> [Problem requirements] Return the material below exactly, but only from the line with "der Endo- bzw." through the line with "three different datasets.", and without its pictures.

> [Extracted entries]
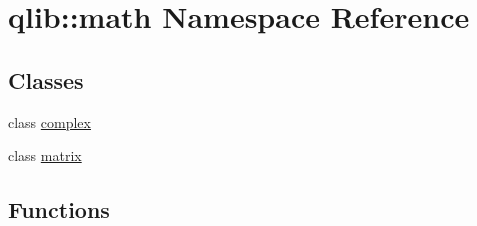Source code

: \hypertarget{namespaceqlib_1_1math}{}\section{qlib\+:\+:math Namespace Reference}
\label{namespaceqlib_1_1math}
\subsection*{Classes}
\begin{DoxyCompactItemize}
\item 
class \hyperlink{classqlib_1_1math_1_1complex}{complex}
\item 
class \hyperlink{classqlib_1_1math_1_1matrix}{matrix}
\end{DoxyCompactItemize}
\subsection*{Functions}
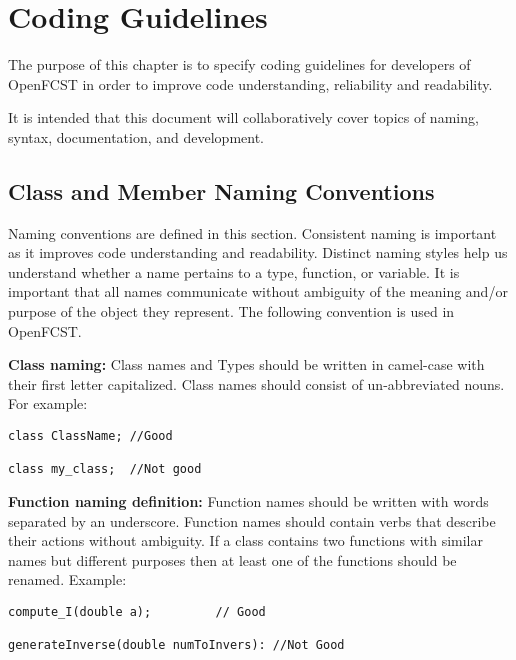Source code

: \chapter{Coding Guidelines}

The purpose of this chapter is to specify coding guidelines for developers of OpenFCST in order to improve code understanding, reliability and readability.

It is intended that this document will collaboratively cover topics of naming, syntax, documentation, and development.

\section{Class and Member Naming Conventions}

Naming conventions are defined in this section. Consistent naming is important as it improves code understanding and readability. Distinct naming styles help us understand whether a name pertains to a type, function, or variable. It is important that all names communicate without ambiguity of the meaning and/or purpose of the object they represent. The following convention is used in OpenFCST.
  
\textbf{Class naming:} Class names and Types should be written in camel-case with their first letter capitalized. Class names should consist of un-abbreviated nouns. For example:
\begin{lstlisting}
class ClassName; //Good

class my_class;  //Not good
\end{lstlisting}

\textbf{Function naming definition:} Function names should be written with words separated by an underscore. Function names should contain verbs that describe their actions without ambiguity. If a class contains two functions with similar names but different purposes then at least one of the functions should be renamed. Example:

\begin{lstlisting}
compute_I(double a); 		 // Good

generateInverse(double numToInvers): //Not Good
\end{lstlisting}

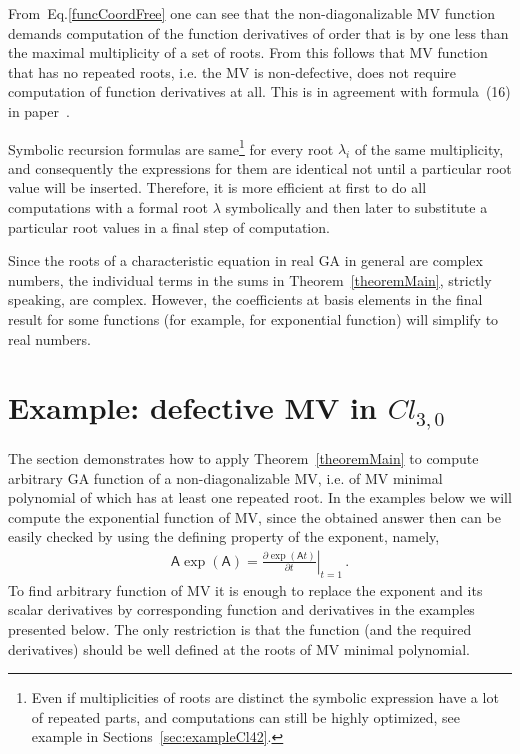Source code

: \documentclass[AMA,STIX1COL]{WileyNJD-v2}
\def\m#1{\mathsf{#1}} %
\newcommand{\cl}[2]{\ensuremath{\mathit{Cl}_{#1,#2}}}
\def\m#1{\mathsf{#1}}%
\begin{document}
\begin{remark}
  From~Eq.\eqref{funcCoordFree} one can see that the non-diagonalizable MV function demands computation of the function
 derivatives of order that is by one less than the maximal multiplicity of a set of roots. From this  follows that MV function
 that has no repeated roots, i.e. the MV is non-defective, does not require computation of function derivatives at all.
 This is in agreement with formula~(16) in paper~\cite{AcusMMAS2023}.
\end{remark}

\begin{remark}[Evaluation]
Symbolic recursion formulas are same\footnote{Even if multiplicities of roots are distinct the symbolic expression have a lot of repeated parts, and computations can still
be highly optimized, see example in Sections~\ref{sec:exampleCl42}.} for every root $\lambda_i$ of the same multiplicity,  and consequently the
expressions for them are identical not until a particular root value will be inserted. Therefore, it is more efficient at first to do
all computations with a formal root $\lambda$ symbolically and then  later to substitute a particular root values in a final step of
computation.
\end{remark}


Since the roots of a characteristic equation in real GA  in general are
complex numbers, the individual terms in the sums in Theorem~\ref{theoremMain}, strictly
speaking, are complex. However, the coefficients at basis elements
in the final result for some functions (for example, for exponential function) will simplify to real numbers.


\section{Example: defective MV in  \cl{3}{0}}\label{sec:exampleCl30}

The section  demonstrates how to apply Theorem~\ref{theoremMain} to compute arbitrary GA function of a non-diagonalizable
MV, i.e. of MV minimal polynomial of which has at least one repeated root.
In the examples below we will compute the exponential function of MV, since the obtained answer
then can be easily checked by using the defining property of the exponent, namely,
\begin{align}
\m{A}\exp(\m{A})=\left.\frac{\partial\exp(\m{A}t)}{\partial t}\right|_{t=1}\,.\label{expproperty}
\end{align}
To find arbitrary function of MV it is enough to replace the exponent and its scalar derivatives by corresponding function and
derivatives  in the examples presented  below. The only restriction is that the function (and the required derivatives) should be well defined
at the roots of MV minimal polynomial.
\end{document}
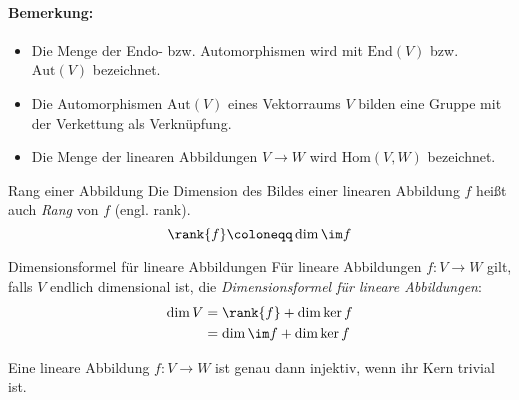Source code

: \paragraph{Bemerkung:}
\begin{itemize}
	\item Die Menge der Endo- bzw. Automorphismen wird mit $\mathrm{End}(V)$ bzw. $\mathrm{Aut}(V)$ bezeichnet.
  \item Die Automorphismen $\mathrm{Aut}(V)$ eines Vektorraums $V$ bilden eine Gruppe mit der Verkettung als Verknüpfung.
	\item Die Menge der linearen Abbildungen $V\rightarrow W$ wird $\mathrm{Hom}(V,W)$ bezeichnet.
\end{itemize}


\begin{definition}{Rang einer Abbildung}
  Die Dimension des Bildes einer linearen Abbildung $f$ heißt auch \emph{Rang} von $f$ (engl. rank).
  \begin{equation*}
    \rank{f} \coloneqq \dim{\im f}
  \end{equation*}
\end{definition}

\begin{satz}{Dimensionsformel für lineare Abbildungen}
  Für lineare Abbildungen $f:V\rightarrow W$ gilt, falls $V$ endlich dimensional ist, die \emph{Dimensionsformel für lineare Abbildungen}:
  \begin{align*}
    \dim{V}&=\rank{f}+\dim{\ker f}\\
    &=\dim{\im f}+\dim{\ker f}
  \end{align*}
\end{satz}

\begin{lemma}{}
  Eine lineare Abbildung $f:V\rightarrow W$ ist genau dann injektiv, wenn ihr Kern trivial ist.
\end{lemma}

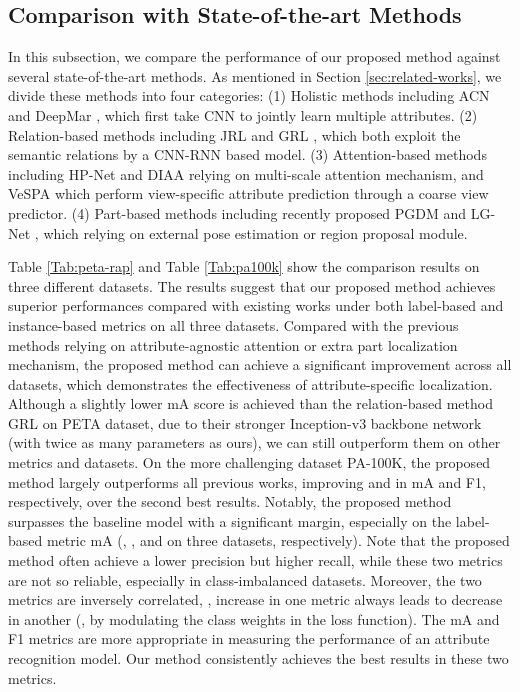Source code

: \documentclass[10pt,twocolumn,letterpaper]{article}
\begin{document}
\subsection{Comparison with State-of-the-art Methods}
In this subsection, we compare the performance of our proposed method against several state-of-the-art methods.
As mentioned in Section \ref{sec:related-works}, we divide these methods into four categories:
(1) Holistic methods including ACN \cite{sudowe2015person} and DeepMar \cite{deepmar}, which first take CNN to jointly learn multiple attributes.
(2) Relation-based methods including JRL \cite{wang2017attribute} and GRL \cite{zhao2018grouping}, which both exploit the semantic relations by a CNN-RNN based model.
(3) Attention-based methods including HP-Net \cite{hpnet} and DIAA \cite{liu2018localization} relying on multi-scale attention mechanism, and VeSPA \cite{deepview} which perform view-specific attribute prediction through a coarse view predictor.
(4) Part-based methods including recently proposed PGDM \cite{li2018pose} and LG-Net \cite{liu2018localization}, which relying on external pose estimation or region proposal module.

Table \ref{Tab:peta-rap} and Table \ref{Tab:pa100k} show the comparison results on three different datasets.
The results suggest that our proposed method achieves superior performances compared with existing works under both label-based and instance-based metrics on all three datasets.
Compared with the previous methods relying on attribute-agnostic attention or extra part localization mechanism, the proposed method can achieve a significant improvement across all datasets, which demonstrates the effectiveness of attribute-specific localization.
Although a slightly lower mA score is achieved than the relation-based method GRL on PETA dataset, due to their stronger Inception-v3 backbone network (with twice as many parameters as ours),
we can still outperform them on other metrics and datasets. On the more challenging dataset PA-100K, the proposed method largely outperforms all previous works, improving  and  in mA and F1, respectively, over the second best results.
Notably, the proposed method surpasses the baseline model with a significant margin, especially on the label-based metric mA (, , and  on three datasets, respectively).
Note that the proposed method often achieve a lower precision but higher recall, while these two metrics are not so reliable, especially in class-imbalanced datasets.
Moreover, the two metrics are inversely correlated, \ie, increase in one metric always leads to decrease in another (\eg, by modulating the class weights in the loss function).
The mA and F1 metrics are more appropriate in measuring the performance of an attribute recognition model.
Our method consistently achieves the best results in these two metrics.
\end{document}
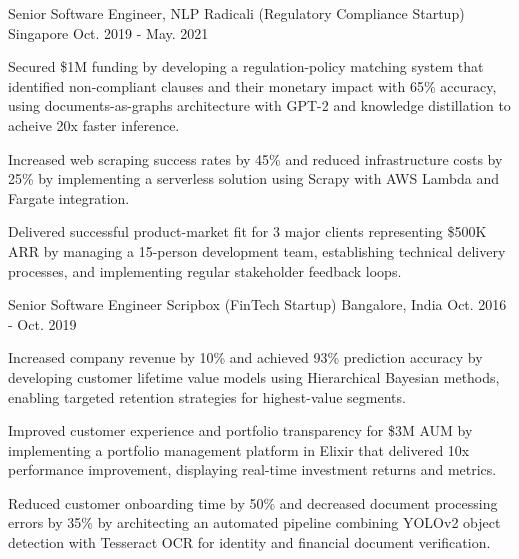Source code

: \begin{cventries}
  \cventry
    {Senior Software Engineer, NLP} %
    {Radicali (Regulatory Compliance Startup)} %
    {Singapore} %
    {Oct. 2019 - May. 2021} %
    {
      \begin{cvitems} %
        \item {Secured \$1M funding by developing a regulation-policy matching system that identified non-compliant clauses and their monetary impact with 65\% accuracy, using documents-as-graphs architecture with GPT-2 and knowledge distillation to acheive 20x faster inference.}
        \item{Increased web scraping success rates by 45\% and reduced infrastructure costs by 25\% by implementing a serverless solution using Scrapy with AWS Lambda and Fargate integration.}
        \item{Delivered successful product-market fit for 3 major clients representing \$500K ARR by managing a 15-person development team, establishing technical delivery processes, and implementing regular stakeholder feedback loops.}
      \end{cvitems}
    }
  \cventry
    {Senior Software Engineer} %
    {Scripbox (FinTech Startup)} %
    {Bangalore, India} %
    {Oct. 2016 - Oct. 2019} %
    {
      \begin{cvitems} %
        \item {Increased company revenue by 10\% and achieved 93\% prediction accuracy by developing customer lifetime value models using Hierarchical Bayesian methods, enabling targeted retention strategies for highest-value segments.}
        \item{Improved customer experience and portfolio transparency for \$3M AUM by implementing a portfolio management platform in Elixir that delivered 10x performance improvement, displaying real-time investment returns and metrics.}
        \item{Reduced customer onboarding time by 50\% and decreased document processing errors by 35\% by architecting an automated pipeline combining YOLOv2 object detection with Tesseract OCR for identity and financial document verification.}
        \end{cvitems}
    }


\end{cventries}
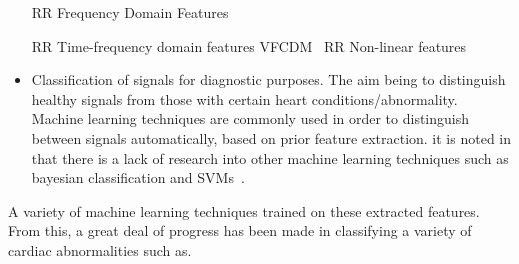 \documentclass[titlepage]{scrartcl}
\begin{document}
\begin{itemize}
        RR Frequency Domain Features
        
        RR Time-frequency domain features VFCDM~\parencite{Dash2009}
        RR Non-linear features
        ~\parencite{Yaghouby2009}

        

    \item Classification of signals for diagnostic purposes. The aim being to
        distinguish healthy signals from those with certain heart
        conditions/abnormality. Machine learning techniques are commonly used
        in order to distinguish between signals automatically, based on prior
        feature extraction. 
        it is noted in  that there is a lack of research into other machine
        learning techniques such as bayesian classification and
        SVMs~\citeyearpar{}.
\end{itemize}



        
A variety of machine learning techniques trained on these extracted
features. From this, a great deal of progress has been made in classifying a
variety of cardiac abnormalities such as. 

\pagebreak{}
\printbibliography{}
\end{document}
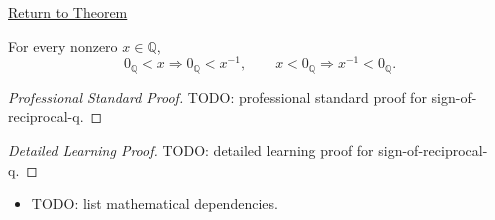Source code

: \newpage
{}
\label{prf:sign-of-reciprocal-q}

\begin{remark*}[Return]
\hyperref[thm:sign-of-reciprocal-q]{Return to Theorem}
\end{remark*}

\begin{theorem*}
For every nonzero $x\in\mathbb{Q}$,
\[
0_{\mathbb{Q}}<x \Longrightarrow 0_{\mathbb{Q}}<x^{-1},
\qquad
x<0_{\mathbb{Q}} \Longrightarrow x^{-1}<0_{\mathbb{Q}}.
\]
\end{theorem*}

\begin{proof}[Professional Standard Proof]
\LRAProofBodyStart
TODO: professional standard proof for sign-of-reciprocal-q.
\end{proof}

\begin{proof}[Detailed Learning Proof]
\LRAProofBodyStart
TODO: detailed learning proof for sign-of-reciprocal-q.
\end{proof}

\begin{remark*}
\end{remark*}

\begin{dependencies}
\begin{itemize}
  \item TODO: list mathematical dependencies.
\end{itemize}
\end{dependencies}

\clearpage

> [Response to this exercise]
	\item Die Menge der Endo- bzw. Automorphismen wird mit $\mathrm{End}(V)$ bzw. $\mathrm{Aut}(V)$ bezeichnet.
  \item Die Automorphismen $\mathrm{Aut}(V)$ eines Vektorraums $V$ bilden eine Gruppe mit der Verkettung als Verknüpfung.
	\item Die Menge der linearen Abbildungen $V\rightarrow W$ wird $\mathrm{Hom}(V,W)$ bezeichnet.
\end{itemize}


\begin{definition}{Rang einer Abbildung}
  Die Dimension des Bildes einer linearen Abbildung $f$ heißt auch \emph{Rang} von $f$ (engl. rank).
  \begin{equation*}
    \rank{f} \coloneqq \dim{\im f}
  \end{equation*}
\end{definition}

\begin{satz}{Dimensionsformel für lineare Abbildungen}
  Für lineare Abbildungen $f:V\rightarrow W$ gilt, falls $V$ endlich dimensional ist, die \emph{Dimensionsformel für lineare Abbildungen}:
  \begin{align*}
    \dim{V}&=\rank{f}+\dim{\ker f}\\
    &=\dim{\im f}+\dim{\ker f}
  \end{align*}
\end{satz}

\begin{lemma}{}
  Eine lineare Abbildung $f:V\rightarrow W$ ist genau dann injektiv, wenn ihr Kern trivial ist.
\end{lemma}

Source code

: \documentclass[10pt,twocolumn,letterpaper]{article}
\begin{document}
\subsection{Comparison with State-of-the-art Methods}
In this subsection, we compare the performance of our proposed method against several state-of-the-art methods.
As mentioned in Section \ref{sec:related-works}, we divide these methods into four categories:
(1) Holistic methods including ACN \cite{sudowe2015person} and DeepMar \cite{deepmar}, which first take CNN to jointly learn multiple attributes.
(2) Relation-based methods including JRL \cite{wang2017attribute} and GRL \cite{zhao2018grouping}, which both exploit the semantic relations by a CNN-RNN based model.
(3) Attention-based methods including HP-Net \cite{hpnet} and DIAA \cite{liu2018localization} relying on multi-scale attention mechanism, and VeSPA \cite{deepview} which perform view-specific attribute prediction through a coarse view predictor.
(4) Part-based methods including recently proposed PGDM \cite{li2018pose} and LG-Net \cite{liu2018localization}, which relying on external pose estimation or region proposal module.

Table \ref{Tab:peta-rap} and Table \ref{Tab:pa100k} show the comparison results on three different datasets.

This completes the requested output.